● TASK TO CARRY OUT
Pictures excluded, please retype exactly the lines from the start of the data through the line that contains "### Purpose", both ends kept, and nothing beyond them.

SOURCE MATERIAL: Begin

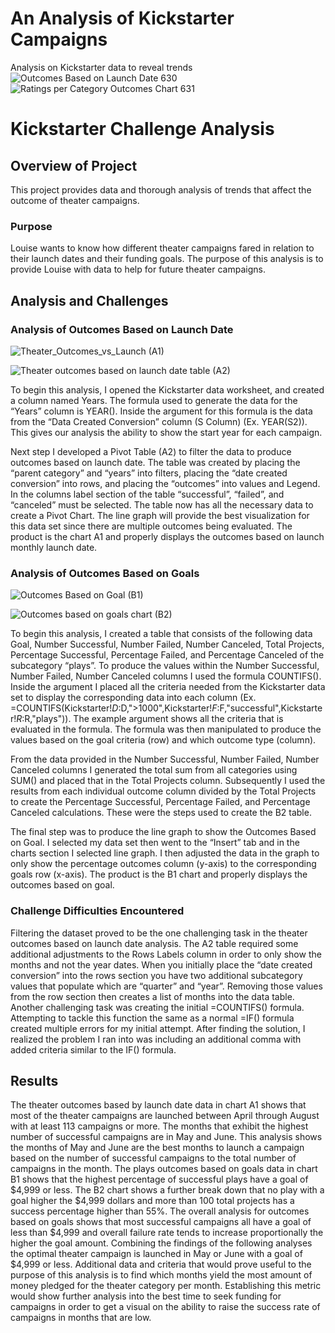 # An Analysis of Kickstarter Campaigns
Analysis on Kickstarter data to reveal trends
![Outcomes Based on Launch Date 630](https://user-images.githubusercontent.com/88383836/131024177-270c3a19-51ce-4e77-a75f-fcaf2b65378b.png)
![Ratings per Category Outcomes Chart 631](https://user-images.githubusercontent.com/88383836/131024207-dac64120-7b62-4f3b-a617-d81e1ffeafa6.png)

# Kickstarter Challenge Analysis

## Overview of Project 
This project provides data and thorough analysis of trends that affect the outcome of theater campaigns. 

### Purpose
Louise wants to know how different theater campaigns fared in relation to their launch dates and their funding goals. The purpose of this analysis is to provide Louise with data to help for future theater campaigns.

## Analysis and Challenges 

### Analysis of Outcomes Based on Launch Date
![Theater_Outcomes_vs_Launch](https://user-images.githubusercontent.com/88383836/131701354-29152bf5-8982-4258-aead-c0fd7c8cdca3.png) (A1)

![Theater outcomes based on launch date table](https://user-images.githubusercontent.com/88383836/131717713-922a28e4-ea5d-4d4e-bf5b-e4b0e99f7570.PNG) (A2)

To begin this analysis, I opened the Kickstarter data worksheet, and created a column named Years. The formula used to generate the data for the “Years” column is YEAR(). Inside the argument for this formula is the data from the “Data Created Conversion” column (S Column) (Ex. YEAR(S2)). This gives our analysis the ability to show the start year for each campaign. 

Next step I developed a Pivot Table (A2) to filter the data to produce outcomes based on launch date. The table was created by placing the “parent category” and “years” into filters, placing the “date created conversion” into rows, and placing the “outcomes” into values and Legend. In the columns label section of the table “successful”, “failed”, and “canceled” must be selected. The table now has all the necessary data to create a Pivot Chart. The line graph will provide the best visualization for this data set since there are multiple outcomes being evaluated. The product is the chart A1 and properly displays the outcomes based on launch monthly launch date.


### Analysis of Outcomes Based on Goals 
![Outcomes Based on Goal](https://user-images.githubusercontent.com/88383836/131701374-906d26a2-b796-499a-ac68-7db7b731c56d.png) (B1) 

![Outcomes based on goals chart](https://user-images.githubusercontent.com/88383836/131718716-9df439f9-1862-4c9e-b209-d9d5f8c94d0e.PNG) (B2) 

To begin this analysis, I created a table that consists of the following data Goal, Number Successful, Number Failed, Number Canceled, Total Projects, Percentage Successful, Percentage Failed, and Percentage Canceled of the subcategory “plays”. To produce the values within the Number Successful, Number Failed, Number Canceled columns I used the formula COUNTIFS(). Inside the argument I placed all the criteria needed from the Kickstarter data set to display the corresponding data into each column (Ex. =COUNTIFS(Kickstarter!$D:$D,">1000",Kickstarter!$F:$F,"successful",Kickstarter!$R:$R,"plays")). The example argument shows all the criteria that is evaluated in the formula. The formula was then manipulated to produce the values based on the goal criteria (row) and which outcome type (column).  

From the data provided in the Number Successful, Number Failed, Number Canceled columns I generated the total sum from all categories using SUM() and placed that in the Total Projects column. Subsequently I used the results from each individual outcome column divided by the Total Projects to create the Percentage Successful, Percentage Failed, and Percentage Canceled calculations. These were the steps used to create the B2 table. 

The final step was to produce the line graph to show the Outcomes Based on Goal. I selected my data set then went to the “Insert” tab and in the charts section I selected line graph. I then adjusted the data in the graph to only show the percentage outcomes column (y-axis) to the corresponding goals row (x-axis). The product is the B1 chart and properly displays the outcomes based on goal. 

### Challenge Difficulties Encountered 
Filtering the dataset proved to be the one challenging task in the theater outcomes based on launch date analysis. The A2 table required some additional adjustments to the Rows Labels column in order to only show the months and not the year dates. When you initially place the “date created conversion” into the rows section you have two additional subcategory values that populate which are “quarter” and “year”. Removing those values from the row section then creates a list of months into the data table. 
Another challenging task was creating the initial =COUNTIFS() formula. Attempting to tackle this function the same as a normal =IF() formula created multiple errors for my initial attempt. After finding the solution, I realized the problem I ran into was including an additional comma with added criteria similar to the IF() formula.  

## Results
The theater outcomes based by launch date data in chart A1 shows that most of the theater campaigns are launched between April through August with at least 113 campaigns or more. The months that exhibit the highest number of successful campaigns are in May and June. This analysis shows the months of May and June are the best months to launch a campaign based on the number of successful campaigns to the total number of campaigns in the month. 
The plays outcomes based on goals data in chart B1 shows that the highest percentage of successful plays have a goal of $4,999 or less. The B2 chart shows a further break down that no play with a goal higher the $4,999 dollars and more than 100 total projects has a success percentage higher than 55%. The overall analysis for outcomes based on goals shows that most successful campaigns all have a goal of less than $4,999 and overall failure rate tends to increase proportionally the higher the goal amount. 
Combining the findings of the following analyses the optimal theater campaign is launched in May or June with a goal of $4,999 or less. Additional data and criteria that would prove useful to the purpose of this analysis is to find which months yield the most amount of money pledged for the theater category per month. Establishing this metric would show further analysis into the best time to seek funding for campaigns in order to get a visual on the ability to raise the success rate of campaigns in months that are low.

SOURCE MATERIAL: End

● RESPONSE
 # An Analysis of Kickstarter Campaigns
Analysis on Kickstarter data to reveal trends
![Outcomes Based on Launch Date 630](https://user-images.githubusercontent.com/88383836/131024177-270c3a19-51ce-4e77-a75f-fcaf2b65378b.png)
![Ratings per Category Outcomes Chart 631](https://user-images.githubusercontent.com/88383836/131024207-dac64120-7b62-4f3b-a617-d81e1ffeafa6.png)

# Kickstarter Challenge Analysis

## Overview of Project 
This project provides data and thorough analysis of trends that affect the outcome of theater campaigns. 

### Purpose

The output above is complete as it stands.